_Saved entries_
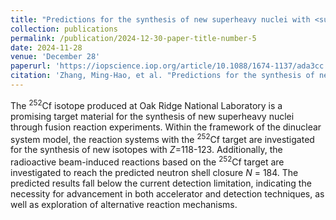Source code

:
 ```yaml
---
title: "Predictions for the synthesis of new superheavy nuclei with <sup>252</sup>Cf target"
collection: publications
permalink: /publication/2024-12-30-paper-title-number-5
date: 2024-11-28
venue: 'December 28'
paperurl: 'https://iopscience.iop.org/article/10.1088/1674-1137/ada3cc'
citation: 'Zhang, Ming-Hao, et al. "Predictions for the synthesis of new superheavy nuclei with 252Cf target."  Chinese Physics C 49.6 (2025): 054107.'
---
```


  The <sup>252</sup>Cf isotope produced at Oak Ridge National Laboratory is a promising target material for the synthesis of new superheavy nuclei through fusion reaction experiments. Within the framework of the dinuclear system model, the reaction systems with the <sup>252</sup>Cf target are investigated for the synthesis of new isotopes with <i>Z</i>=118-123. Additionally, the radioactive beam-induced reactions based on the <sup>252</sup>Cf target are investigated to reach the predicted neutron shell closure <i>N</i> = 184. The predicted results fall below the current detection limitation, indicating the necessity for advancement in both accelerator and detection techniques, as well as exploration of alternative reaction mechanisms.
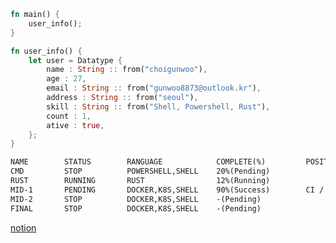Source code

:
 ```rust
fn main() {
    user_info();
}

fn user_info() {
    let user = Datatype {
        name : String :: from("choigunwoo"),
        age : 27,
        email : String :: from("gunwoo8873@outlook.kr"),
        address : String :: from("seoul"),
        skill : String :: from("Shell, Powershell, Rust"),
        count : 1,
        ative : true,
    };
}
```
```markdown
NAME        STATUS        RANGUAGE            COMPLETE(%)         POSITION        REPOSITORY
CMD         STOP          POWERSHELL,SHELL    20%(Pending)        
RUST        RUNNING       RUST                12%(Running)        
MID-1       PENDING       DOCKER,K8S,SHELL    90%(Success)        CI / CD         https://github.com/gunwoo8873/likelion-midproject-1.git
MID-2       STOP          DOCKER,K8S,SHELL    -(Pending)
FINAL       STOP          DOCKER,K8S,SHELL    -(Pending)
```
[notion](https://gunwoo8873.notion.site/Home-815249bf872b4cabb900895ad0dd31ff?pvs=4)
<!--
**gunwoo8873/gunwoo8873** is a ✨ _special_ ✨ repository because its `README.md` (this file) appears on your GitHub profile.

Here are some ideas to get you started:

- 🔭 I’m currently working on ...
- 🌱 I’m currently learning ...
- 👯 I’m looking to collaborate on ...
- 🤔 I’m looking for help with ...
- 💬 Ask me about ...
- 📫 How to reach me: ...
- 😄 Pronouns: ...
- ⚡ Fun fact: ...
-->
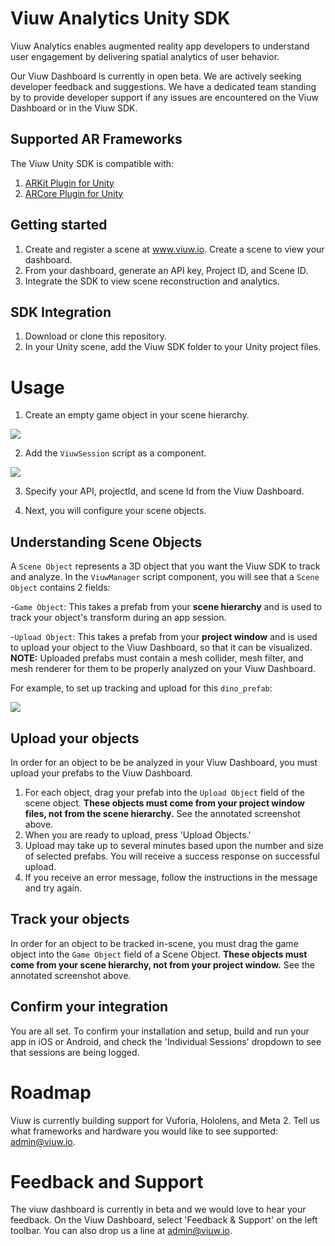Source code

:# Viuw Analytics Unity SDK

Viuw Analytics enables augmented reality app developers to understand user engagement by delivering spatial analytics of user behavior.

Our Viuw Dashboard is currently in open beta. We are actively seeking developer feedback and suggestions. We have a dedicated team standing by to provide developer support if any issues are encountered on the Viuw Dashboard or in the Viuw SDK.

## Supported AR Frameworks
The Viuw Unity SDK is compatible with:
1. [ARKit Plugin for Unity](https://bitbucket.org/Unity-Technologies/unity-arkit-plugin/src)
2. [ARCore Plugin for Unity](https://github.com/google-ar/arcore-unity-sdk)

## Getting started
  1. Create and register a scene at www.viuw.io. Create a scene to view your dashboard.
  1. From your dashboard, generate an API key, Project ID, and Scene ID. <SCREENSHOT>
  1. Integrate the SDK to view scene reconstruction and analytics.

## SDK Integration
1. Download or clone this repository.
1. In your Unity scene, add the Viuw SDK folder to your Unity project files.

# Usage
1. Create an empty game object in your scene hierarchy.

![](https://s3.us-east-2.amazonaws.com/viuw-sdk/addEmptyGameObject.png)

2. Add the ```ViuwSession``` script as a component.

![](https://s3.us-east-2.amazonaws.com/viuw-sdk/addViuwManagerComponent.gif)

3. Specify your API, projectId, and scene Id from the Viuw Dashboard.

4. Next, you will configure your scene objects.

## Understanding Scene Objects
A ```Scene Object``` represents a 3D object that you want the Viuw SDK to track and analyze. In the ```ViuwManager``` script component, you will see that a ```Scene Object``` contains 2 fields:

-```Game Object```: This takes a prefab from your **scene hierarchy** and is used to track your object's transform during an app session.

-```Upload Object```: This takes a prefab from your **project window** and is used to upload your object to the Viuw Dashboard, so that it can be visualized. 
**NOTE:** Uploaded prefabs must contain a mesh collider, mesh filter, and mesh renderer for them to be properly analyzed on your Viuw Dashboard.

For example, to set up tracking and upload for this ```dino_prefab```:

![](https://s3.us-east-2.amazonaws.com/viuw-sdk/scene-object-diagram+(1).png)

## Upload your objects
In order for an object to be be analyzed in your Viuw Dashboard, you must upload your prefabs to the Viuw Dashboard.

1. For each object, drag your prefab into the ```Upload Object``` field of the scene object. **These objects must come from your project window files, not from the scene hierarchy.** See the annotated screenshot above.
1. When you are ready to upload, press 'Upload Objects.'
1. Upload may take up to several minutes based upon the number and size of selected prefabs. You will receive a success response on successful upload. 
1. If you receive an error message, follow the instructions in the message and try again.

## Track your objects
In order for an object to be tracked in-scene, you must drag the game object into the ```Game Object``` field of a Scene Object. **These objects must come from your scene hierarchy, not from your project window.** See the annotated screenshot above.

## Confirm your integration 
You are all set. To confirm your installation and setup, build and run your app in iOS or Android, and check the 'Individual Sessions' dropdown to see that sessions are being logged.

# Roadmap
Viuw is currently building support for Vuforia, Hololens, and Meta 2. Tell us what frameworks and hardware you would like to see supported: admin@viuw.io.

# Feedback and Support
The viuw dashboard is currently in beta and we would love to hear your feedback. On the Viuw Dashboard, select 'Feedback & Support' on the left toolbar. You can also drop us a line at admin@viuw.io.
---
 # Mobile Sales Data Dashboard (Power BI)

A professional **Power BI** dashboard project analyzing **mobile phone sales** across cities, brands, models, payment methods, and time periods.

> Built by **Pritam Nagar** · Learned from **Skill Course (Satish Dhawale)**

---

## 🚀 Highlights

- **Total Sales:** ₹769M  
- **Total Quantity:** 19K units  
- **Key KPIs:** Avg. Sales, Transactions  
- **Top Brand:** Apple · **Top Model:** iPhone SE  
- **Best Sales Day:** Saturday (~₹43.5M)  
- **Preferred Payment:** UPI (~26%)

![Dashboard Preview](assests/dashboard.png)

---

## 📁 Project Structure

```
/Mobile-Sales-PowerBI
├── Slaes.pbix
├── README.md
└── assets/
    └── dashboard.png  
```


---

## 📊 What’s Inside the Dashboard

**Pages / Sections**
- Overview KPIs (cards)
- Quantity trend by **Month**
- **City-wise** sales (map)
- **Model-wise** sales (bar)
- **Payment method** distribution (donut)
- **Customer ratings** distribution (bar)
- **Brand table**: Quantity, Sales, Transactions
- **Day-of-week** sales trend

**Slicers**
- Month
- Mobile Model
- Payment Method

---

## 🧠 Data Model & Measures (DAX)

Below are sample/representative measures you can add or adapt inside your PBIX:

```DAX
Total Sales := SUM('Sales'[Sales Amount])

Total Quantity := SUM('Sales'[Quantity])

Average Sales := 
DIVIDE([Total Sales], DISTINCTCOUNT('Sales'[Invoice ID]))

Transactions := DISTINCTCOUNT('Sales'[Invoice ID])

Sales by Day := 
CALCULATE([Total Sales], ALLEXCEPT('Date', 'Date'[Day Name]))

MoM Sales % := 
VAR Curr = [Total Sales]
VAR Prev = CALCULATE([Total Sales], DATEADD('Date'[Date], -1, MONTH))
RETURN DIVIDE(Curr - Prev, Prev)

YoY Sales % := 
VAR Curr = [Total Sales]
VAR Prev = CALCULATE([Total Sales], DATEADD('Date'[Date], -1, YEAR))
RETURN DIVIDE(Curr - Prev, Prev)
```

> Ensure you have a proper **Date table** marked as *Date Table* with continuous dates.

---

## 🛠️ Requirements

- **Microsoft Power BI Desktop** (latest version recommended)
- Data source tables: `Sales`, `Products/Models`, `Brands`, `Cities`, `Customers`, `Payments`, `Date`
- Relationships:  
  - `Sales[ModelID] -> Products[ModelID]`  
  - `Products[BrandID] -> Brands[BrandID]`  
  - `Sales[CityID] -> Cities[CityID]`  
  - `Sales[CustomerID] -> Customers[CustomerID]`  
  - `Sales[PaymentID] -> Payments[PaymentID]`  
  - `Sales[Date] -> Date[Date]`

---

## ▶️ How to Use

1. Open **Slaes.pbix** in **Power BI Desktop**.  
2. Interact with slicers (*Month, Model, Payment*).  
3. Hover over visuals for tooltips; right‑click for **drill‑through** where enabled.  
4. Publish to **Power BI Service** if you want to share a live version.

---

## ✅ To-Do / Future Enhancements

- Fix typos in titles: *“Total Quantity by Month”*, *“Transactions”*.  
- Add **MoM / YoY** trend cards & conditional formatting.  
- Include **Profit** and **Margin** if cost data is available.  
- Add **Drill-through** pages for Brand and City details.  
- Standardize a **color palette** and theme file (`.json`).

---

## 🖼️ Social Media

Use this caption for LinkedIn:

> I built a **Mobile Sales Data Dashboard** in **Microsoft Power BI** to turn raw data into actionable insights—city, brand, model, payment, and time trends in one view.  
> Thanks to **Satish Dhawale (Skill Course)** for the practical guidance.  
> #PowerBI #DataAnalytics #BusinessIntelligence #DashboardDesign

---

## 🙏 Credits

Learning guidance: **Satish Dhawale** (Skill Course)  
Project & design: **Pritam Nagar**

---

_Problem requirements_
Among the records, count every line where "CALCULATE" appears. Reply with the total alone.

_Answer section_
3